===== Dataset entries =====

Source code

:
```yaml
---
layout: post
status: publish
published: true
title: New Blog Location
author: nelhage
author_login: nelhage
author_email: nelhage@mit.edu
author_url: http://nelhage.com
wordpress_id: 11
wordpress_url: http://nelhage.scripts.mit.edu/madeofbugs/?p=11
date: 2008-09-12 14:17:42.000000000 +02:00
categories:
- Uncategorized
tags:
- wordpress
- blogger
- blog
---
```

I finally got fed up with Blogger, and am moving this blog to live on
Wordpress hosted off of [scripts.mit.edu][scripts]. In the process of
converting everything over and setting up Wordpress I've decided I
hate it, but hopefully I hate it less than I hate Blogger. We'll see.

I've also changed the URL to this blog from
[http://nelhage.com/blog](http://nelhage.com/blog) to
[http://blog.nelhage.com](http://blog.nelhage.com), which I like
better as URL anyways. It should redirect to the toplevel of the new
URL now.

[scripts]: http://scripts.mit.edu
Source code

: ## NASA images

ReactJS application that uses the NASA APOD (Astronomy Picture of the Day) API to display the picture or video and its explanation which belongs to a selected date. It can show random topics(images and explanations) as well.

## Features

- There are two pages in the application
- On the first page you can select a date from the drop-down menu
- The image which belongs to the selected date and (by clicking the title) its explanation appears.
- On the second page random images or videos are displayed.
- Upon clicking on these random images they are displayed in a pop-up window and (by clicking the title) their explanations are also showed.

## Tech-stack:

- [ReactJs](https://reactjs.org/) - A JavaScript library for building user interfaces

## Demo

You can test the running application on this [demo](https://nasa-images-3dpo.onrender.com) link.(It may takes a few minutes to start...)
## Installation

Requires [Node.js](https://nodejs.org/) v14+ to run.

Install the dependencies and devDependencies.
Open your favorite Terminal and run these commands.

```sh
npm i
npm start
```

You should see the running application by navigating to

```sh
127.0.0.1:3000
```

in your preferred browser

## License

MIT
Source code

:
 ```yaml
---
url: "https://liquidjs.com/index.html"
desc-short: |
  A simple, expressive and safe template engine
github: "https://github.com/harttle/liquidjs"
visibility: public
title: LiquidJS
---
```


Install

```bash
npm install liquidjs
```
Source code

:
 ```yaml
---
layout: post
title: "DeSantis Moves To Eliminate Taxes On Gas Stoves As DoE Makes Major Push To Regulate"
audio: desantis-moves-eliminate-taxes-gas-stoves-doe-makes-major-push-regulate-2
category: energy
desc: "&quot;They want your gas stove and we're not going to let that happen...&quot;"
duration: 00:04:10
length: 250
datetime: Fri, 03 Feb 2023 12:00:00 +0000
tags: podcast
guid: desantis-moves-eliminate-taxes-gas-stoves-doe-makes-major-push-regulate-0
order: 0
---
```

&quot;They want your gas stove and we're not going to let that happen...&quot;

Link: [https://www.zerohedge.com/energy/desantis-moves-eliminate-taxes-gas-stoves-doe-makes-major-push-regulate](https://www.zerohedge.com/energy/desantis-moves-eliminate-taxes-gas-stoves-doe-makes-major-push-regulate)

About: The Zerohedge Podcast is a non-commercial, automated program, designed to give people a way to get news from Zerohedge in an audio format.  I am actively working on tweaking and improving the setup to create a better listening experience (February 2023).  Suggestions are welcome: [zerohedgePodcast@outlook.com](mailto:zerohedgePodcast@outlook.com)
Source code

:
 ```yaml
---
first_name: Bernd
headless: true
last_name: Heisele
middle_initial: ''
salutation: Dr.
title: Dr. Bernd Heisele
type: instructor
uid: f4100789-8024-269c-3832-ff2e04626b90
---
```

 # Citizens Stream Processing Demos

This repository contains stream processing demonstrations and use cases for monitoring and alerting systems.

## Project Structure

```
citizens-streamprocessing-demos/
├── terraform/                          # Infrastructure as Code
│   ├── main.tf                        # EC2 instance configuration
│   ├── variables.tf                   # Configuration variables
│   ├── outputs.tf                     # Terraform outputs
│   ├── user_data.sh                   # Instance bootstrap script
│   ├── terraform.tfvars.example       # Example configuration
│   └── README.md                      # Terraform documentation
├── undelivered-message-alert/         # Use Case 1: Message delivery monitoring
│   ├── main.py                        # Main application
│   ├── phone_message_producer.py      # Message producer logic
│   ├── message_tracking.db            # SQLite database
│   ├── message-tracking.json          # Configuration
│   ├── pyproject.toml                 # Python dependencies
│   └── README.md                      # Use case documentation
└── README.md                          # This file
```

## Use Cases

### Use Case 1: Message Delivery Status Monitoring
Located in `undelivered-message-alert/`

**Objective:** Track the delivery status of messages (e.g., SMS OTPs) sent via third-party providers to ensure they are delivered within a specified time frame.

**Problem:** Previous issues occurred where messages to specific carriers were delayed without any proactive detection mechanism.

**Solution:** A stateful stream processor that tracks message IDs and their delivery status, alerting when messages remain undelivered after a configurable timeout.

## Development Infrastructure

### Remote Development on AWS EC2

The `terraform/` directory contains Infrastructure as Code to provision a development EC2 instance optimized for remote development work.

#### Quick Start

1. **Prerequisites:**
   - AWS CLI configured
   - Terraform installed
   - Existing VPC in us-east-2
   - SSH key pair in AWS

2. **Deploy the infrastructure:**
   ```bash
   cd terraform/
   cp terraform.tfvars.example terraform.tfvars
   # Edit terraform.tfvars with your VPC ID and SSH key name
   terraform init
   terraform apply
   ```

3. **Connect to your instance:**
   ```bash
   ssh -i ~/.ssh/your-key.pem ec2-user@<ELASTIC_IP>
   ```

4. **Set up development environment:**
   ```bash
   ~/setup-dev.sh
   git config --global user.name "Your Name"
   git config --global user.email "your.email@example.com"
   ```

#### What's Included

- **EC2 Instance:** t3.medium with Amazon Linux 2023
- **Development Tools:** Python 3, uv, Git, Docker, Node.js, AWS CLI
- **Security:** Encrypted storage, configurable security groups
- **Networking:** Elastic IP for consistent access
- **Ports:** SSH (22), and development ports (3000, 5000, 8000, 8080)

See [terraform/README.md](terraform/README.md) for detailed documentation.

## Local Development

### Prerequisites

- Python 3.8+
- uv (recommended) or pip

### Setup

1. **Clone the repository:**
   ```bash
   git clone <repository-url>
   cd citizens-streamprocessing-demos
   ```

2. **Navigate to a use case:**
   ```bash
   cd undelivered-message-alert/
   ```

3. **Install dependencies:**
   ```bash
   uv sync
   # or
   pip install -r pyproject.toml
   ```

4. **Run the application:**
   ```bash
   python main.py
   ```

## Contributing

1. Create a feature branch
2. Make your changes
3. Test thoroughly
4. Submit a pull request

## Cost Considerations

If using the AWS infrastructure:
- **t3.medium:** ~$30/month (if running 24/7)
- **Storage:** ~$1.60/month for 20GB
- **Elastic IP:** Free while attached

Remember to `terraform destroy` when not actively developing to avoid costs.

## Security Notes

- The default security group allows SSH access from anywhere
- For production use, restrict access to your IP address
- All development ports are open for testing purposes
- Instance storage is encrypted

=====

» Assignment
Write every record out again exactly.

» Result of the exercise
Source code

:
```yaml
---
layout: post
status: publish
published: true
title: New Blog Location
author: nelhage
author_login: nelhage
author_email: nelhage@mit.edu
author_url: http://nelhage.com
wordpress_id: 11
wordpress_url: http://nelhage.scripts.mit.edu/madeofbugs/?p=11
date: 2008-09-12 14:17:42.000000000 +02:00
categories:
- Uncategorized
tags:
- wordpress
- blogger
- blog
---
```

I finally got fed up with Blogger, and am moving this blog to live on
Wordpress hosted off of [scripts.mit.edu][scripts]. In the process of
converting everything over and setting up Wordpress I've decided I
hate it, but hopefully I hate it less than I hate Blogger. We'll see.

I've also changed the URL to this blog from
[http://nelhage.com/blog](http://nelhage.com/blog) to
[http://blog.nelhage.com](http://blog.nelhage.com), which I like
better as URL anyways. It should redirect to the toplevel of the new
URL now.

[scripts]: http://scripts.mit.edu
Source code

: ## NASA images

ReactJS application that uses the NASA APOD (Astronomy Picture of the Day) API to display the picture or video and its explanation which belongs to a selected date. It can show random topics(images and explanations) as well.

## Features

- There are two pages in the application
- On the first page you can select a date from the drop-down menu
- The image which belongs to the selected date and (by clicking the title) its explanation appears.
- On the second page random images or videos are displayed.
- Upon clicking on these random images they are displayed in a pop-up window and (by clicking the title) their explanations are also showed.

## Tech-stack:

- [ReactJs](https://reactjs.org/) - A JavaScript library for building user interfaces

## Demo

You can test the running application on this [demo](https://nasa-images-3dpo.onrender.com) link.(It may takes a few minutes to start...)
## Installation

Requires [Node.js](https://nodejs.org/) v14+ to run.

Install the dependencies and devDependencies.
Open your favorite Terminal and run these commands.

```sh
npm i
npm start
```

You should see the running application by navigating to

```sh
127.0.0.1:3000
```

in your preferred browser

## License

MIT
Source code

:
 ```yaml
---
url: "https://liquidjs.com/index.html"
desc-short: |
  A simple, expressive and safe template engine
github: "https://github.com/harttle/liquidjs"
visibility: public
title: LiquidJS
---
```


Install

```bash
npm install liquidjs
```
Source code

:
 ```yaml
---
layout: post
title: "DeSantis Moves To Eliminate Taxes On Gas Stoves As DoE Makes Major Push To Regulate"
audio: desantis-moves-eliminate-taxes-gas-stoves-doe-makes-major-push-regulate-2
category: energy
desc: "&quot;They want your gas stove and we're not going to let that happen...&quot;"
duration: 00:04:10
length: 250
datetime: Fri, 03 Feb 2023 12:00:00 +0000
tags: podcast
guid: desantis-moves-eliminate-taxes-gas-stoves-doe-makes-major-push-regulate-0
order: 0
---
```

&quot;They want your gas stove and we're not going to let that happen...&quot;

Link: [https://www.zerohedge.com/energy/desantis-moves-eliminate-taxes-gas-stoves-doe-makes-major-push-regulate](https://www.zerohedge.com/energy/desantis-moves-eliminate-taxes-gas-stoves-doe-makes-major-push-regulate)

About: The Zerohedge Podcast is a non-commercial, automated program, designed to give people a way to get news from Zerohedge in an audio format.  I am actively working on tweaking and improving the setup to create a better listening experience (February 2023).  Suggestions are welcome: [zerohedgePodcast@outlook.com](mailto:zerohedgePodcast@outlook.com)
Source code

:
 ```yaml
---
first_name: Bernd
headless: true
last_name: Heisele
middle_initial: ''
salutation: Dr.
title: Dr. Bernd Heisele
type: instructor
uid: f4100789-8024-269c-3832-ff2e04626b90
---
```

 # Citizens Stream Processing Demos

This repository contains stream processing demonstrations and use cases for monitoring and alerting systems.

## Project Structure

```
citizens-streamprocessing-demos/
├── terraform/                          # Infrastructure as Code
│   ├── main.tf                        # EC2 instance configuration
│   ├── variables.tf                   # Configuration variables
│   ├── outputs.tf                     # Terraform outputs
│   ├── user_data.sh                   # Instance bootstrap script
│   ├── terraform.tfvars.example       # Example configuration
│   └── README.md                      # Terraform documentation
├── undelivered-message-alert/         # Use Case 1: Message delivery monitoring
│   ├── main.py                        # Main application
│   ├── phone_message_producer.py      # Message producer logic
│   ├── message_tracking.db            # SQLite database
│   ├── message-tracking.json          # Configuration
│   ├── pyproject.toml                 # Python dependencies
│   └── README.md                      # Use case documentation
└── README.md                          # This file
```

## Use Cases

### Use Case 1: Message Delivery Status Monitoring
Located in `undelivered-message-alert/`

**Objective:** Track the delivery status of messages (e.g., SMS OTPs) sent via third-party providers to ensure they are delivered within a specified time frame.

**Problem:** Previous issues occurred where messages to specific carriers were delayed without any proactive detection mechanism.

**Solution:** A stateful stream processor that tracks message IDs and their delivery status, alerting when messages remain undelivered after a configurable timeout.

## Development Infrastructure

### Remote Development on AWS EC2

The `terraform/` directory contains Infrastructure as Code to provision a development EC2 instance optimized for remote development work.

#### Quick Start

1. **Prerequisites:**
   - AWS CLI configured
   - Terraform installed
   - Existing VPC in us-east-2
   - SSH key pair in AWS

2. **Deploy the infrastructure:**
   ```bash
   cd terraform/
   cp terraform.tfvars.example terraform.tfvars
   # Edit terraform.tfvars with your VPC ID and SSH key name
   terraform init
   terraform apply
   ```

3. **Connect to your instance:**
   ```bash
   ssh -i ~/.ssh/your-key.pem ec2-user@<ELASTIC_IP>
   ```

4. **Set up development environment:**
   ```bash
   ~/setup-dev.sh
   git config --global user.name "Your Name"
   git config --global user.email "your.email@example.com"
   ```

#### What's Included

- **EC2 Instance:** t3.medium with Amazon Linux 2023
- **Development Tools:** Python 3, uv, Git, Docker, Node.js, AWS CLI
- **Security:** Encrypted storage, configurable security groups
- **Networking:** Elastic IP for consistent access
- **Ports:** SSH (22), and development ports (3000, 5000, 8000, 8080)

See [terraform/README.md](terraform/README.md) for detailed documentation.

## Local Development

### Prerequisites

- Python 3.8+
- uv (recommended) or pip

### Setup

1. **Clone the repository:**
   ```bash
   git clone <repository-url>
   cd citizens-streamprocessing-demos
   ```

2. **Navigate to a use case:**
   ```bash
   cd undelivered-message-alert/
   ```

3. **Install dependencies:**
   ```bash
   uv sync
   # or
   pip install -r pyproject.toml
   ```

4. **Run the application:**
   ```bash
   python main.py
   ```

## Contributing

1. Create a feature branch
2. Make your changes
3. Test thoroughly
4. Submit a pull request

## Cost Considerations

If using the AWS infrastructure:
- **t3.medium:** ~$30/month (if running 24/7)
- **Storage:** ~$1.60/month for 20GB
- **Elastic IP:** Free while attached

Remember to `terraform destroy` when not actively developing to avoid costs.

## Security Notes

- The default security group allows SSH access from anywhere
- For production use, restrict access to your IP address
- All development ports are open for testing purposes
- Instance storage is encrypted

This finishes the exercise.